> _Dataset excerpts_
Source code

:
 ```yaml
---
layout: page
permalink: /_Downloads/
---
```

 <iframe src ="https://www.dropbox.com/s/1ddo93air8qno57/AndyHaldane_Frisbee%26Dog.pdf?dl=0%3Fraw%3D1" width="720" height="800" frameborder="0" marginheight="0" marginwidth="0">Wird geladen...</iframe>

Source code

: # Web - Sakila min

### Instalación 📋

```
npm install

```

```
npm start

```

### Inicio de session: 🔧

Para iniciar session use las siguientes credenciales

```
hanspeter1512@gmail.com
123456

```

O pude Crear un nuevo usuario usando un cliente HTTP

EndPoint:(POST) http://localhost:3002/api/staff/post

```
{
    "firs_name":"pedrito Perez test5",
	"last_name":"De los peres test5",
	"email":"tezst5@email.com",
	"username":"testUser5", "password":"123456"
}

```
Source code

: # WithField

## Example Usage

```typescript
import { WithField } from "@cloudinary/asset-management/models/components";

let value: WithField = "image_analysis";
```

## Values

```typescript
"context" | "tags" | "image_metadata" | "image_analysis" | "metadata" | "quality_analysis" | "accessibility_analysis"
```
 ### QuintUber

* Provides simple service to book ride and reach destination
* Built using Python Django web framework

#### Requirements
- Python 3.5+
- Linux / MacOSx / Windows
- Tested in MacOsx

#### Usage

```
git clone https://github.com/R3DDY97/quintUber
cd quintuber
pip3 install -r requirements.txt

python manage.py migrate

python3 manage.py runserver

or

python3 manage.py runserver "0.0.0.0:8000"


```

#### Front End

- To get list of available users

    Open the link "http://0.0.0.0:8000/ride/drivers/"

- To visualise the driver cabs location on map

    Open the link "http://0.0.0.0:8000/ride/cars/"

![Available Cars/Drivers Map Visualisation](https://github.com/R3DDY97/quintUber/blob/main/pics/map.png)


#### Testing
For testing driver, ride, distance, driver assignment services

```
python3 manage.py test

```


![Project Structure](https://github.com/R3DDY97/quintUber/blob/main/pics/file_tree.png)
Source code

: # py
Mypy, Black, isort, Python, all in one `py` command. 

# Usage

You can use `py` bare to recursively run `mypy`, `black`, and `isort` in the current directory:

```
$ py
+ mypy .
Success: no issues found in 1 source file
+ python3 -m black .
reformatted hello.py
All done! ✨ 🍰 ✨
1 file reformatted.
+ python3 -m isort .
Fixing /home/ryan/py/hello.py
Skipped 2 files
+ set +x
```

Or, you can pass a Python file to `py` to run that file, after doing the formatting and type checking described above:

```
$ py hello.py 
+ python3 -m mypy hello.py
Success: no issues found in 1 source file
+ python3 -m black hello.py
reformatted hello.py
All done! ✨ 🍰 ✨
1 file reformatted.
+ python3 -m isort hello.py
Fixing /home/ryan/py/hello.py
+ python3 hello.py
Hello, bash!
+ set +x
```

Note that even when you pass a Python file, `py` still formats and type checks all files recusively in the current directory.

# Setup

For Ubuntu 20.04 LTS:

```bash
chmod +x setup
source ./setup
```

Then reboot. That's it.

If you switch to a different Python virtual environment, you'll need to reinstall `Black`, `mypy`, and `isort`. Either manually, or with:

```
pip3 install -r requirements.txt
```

> _Work instructions_
Every entry should be printed again exactly as it stands.

> _Result_
Source code

:
 ```yaml
---
layout: page
permalink: /_Downloads/
---
```

 <iframe src ="https://www.dropbox.com/s/1ddo93air8qno57/AndyHaldane_Frisbee%26Dog.pdf?dl=0%3Fraw%3D1" width="720" height="800" frameborder="0" marginheight="0" marginwidth="0">Wird geladen...</iframe>

Source code

: # Web - Sakila min

### Instalación 📋

```
npm install

```

```
npm start

```

### Inicio de session: 🔧

Para iniciar session use las siguientes credenciales

```
hanspeter1512@gmail.com
123456

```

O pude Crear un nuevo usuario usando un cliente HTTP

EndPoint:(POST) http://localhost:3002/api/staff/post

```
{
    "firs_name":"pedrito Perez test5",
	"last_name":"De los peres test5",
	"email":"tezst5@email.com",
	"username":"testUser5", "password":"123456"
}

```
Source code

: # WithField

## Example Usage

```typescript
import { WithField } from "@cloudinary/asset-management/models/components";

let value: WithField = "image_analysis";
```

## Values

```typescript
"context" | "tags" | "image_metadata" | "image_analysis" | "metadata" | "quality_analysis" | "accessibility_analysis"
```
 ### QuintUber

* Provides simple service to book ride and reach destination
* Built using Python Django web framework

#### Requirements
- Python 3.5+
- Linux / MacOSx / Windows
- Tested in MacOsx

#### Usage

```
git clone https://github.com/R3DDY97/quintUber
cd quintuber
pip3 install -r requirements.txt

python manage.py migrate

python3 manage.py runserver

or

python3 manage.py runserver "0.0.0.0:8000"


```

#### Front End

- To get list of available users

    Open the link "http://0.0.0.0:8000/ride/drivers/"

- To visualise the driver cabs location on map

    Open the link "http://0.0.0.0:8000/ride/cars/"

![Available Cars/Drivers Map Visualisation](https://github.com/R3DDY97/quintUber/blob/main/pics/map.png)


#### Testing
For testing driver, ride, distance, driver assignment services

```
python3 manage.py test

```


![Project Structure](https://github.com/R3DDY97/quintUber/blob/main/pics/file_tree.png)
Source code

: # py
Mypy, Black, isort, Python, all in one `py` command. 

# Usage

You can use `py` bare to recursively run `mypy`, `black`, and `isort` in the current directory:

```
$ py
+ mypy .
Success: no issues found in 1 source file
+ python3 -m black .
reformatted hello.py
All done! ✨ 🍰 ✨
1 file reformatted.
+ python3 -m isort .
Fixing /home/ryan/py/hello.py
Skipped 2 files
+ set +x
```

Or, you can pass a Python file to `py` to run that file, after doing the formatting and type checking described above:

```
$ py hello.py 
+ python3 -m mypy hello.py
Success: no issues found in 1 source file
+ python3 -m black hello.py
reformatted hello.py
All done! ✨ 🍰 ✨
1 file reformatted.
+ python3 -m isort hello.py
Fixing /home/ryan/py/hello.py
+ python3 hello.py
Hello, bash!
+ set +x
```

Note that even when you pass a Python file, `py` still formats and type checks all files recusively in the current directory.

# Setup

For Ubuntu 20.04 LTS:

```bash
chmod +x setup
source ./setup
```

Then reboot. That's it.

If you switch to a different Python virtual environment, you'll need to reinstall `Black`, `mypy`, and `isort`. Either manually, or with:

```
pip3 install -r requirements.txt
```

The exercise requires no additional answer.